**REQUIRED WORK:** In the data below, the answer is the run of lines from the line containing "### 1.0.1 Release (31.12.2020)" through the line containing "release of TheBridge", both included; print it exactly and nothing else.

**DATA LISTING:**
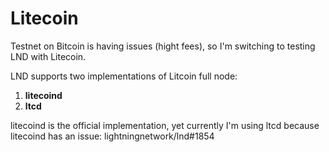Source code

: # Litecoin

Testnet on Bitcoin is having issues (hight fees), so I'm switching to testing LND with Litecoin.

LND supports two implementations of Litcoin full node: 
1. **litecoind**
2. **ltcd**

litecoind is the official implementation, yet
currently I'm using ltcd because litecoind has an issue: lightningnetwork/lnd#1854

---

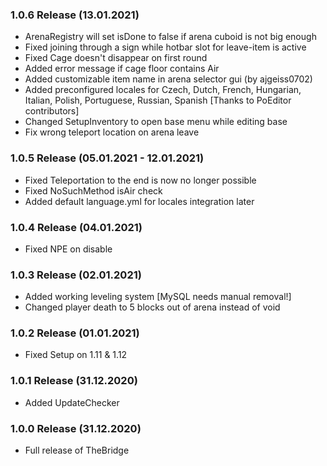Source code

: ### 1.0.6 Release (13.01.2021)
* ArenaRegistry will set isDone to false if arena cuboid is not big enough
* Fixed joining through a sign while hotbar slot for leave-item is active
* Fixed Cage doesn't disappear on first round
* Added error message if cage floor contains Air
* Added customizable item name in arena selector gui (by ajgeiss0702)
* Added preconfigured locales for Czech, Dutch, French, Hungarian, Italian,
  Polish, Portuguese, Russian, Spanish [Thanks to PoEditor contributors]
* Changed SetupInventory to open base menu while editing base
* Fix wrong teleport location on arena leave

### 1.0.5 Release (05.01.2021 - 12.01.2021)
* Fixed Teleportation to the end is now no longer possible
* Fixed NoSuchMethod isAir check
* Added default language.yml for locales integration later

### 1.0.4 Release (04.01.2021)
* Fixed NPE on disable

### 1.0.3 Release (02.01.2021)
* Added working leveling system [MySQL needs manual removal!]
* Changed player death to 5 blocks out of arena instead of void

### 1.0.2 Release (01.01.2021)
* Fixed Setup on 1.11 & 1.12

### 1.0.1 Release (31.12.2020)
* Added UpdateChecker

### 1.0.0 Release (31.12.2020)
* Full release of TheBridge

**RESPONSE TO THE TASK:**
### 1.0.1 Release (31.12.2020)
* Added UpdateChecker

### 1.0.0 Release (31.12.2020)
* Full release of TheBridge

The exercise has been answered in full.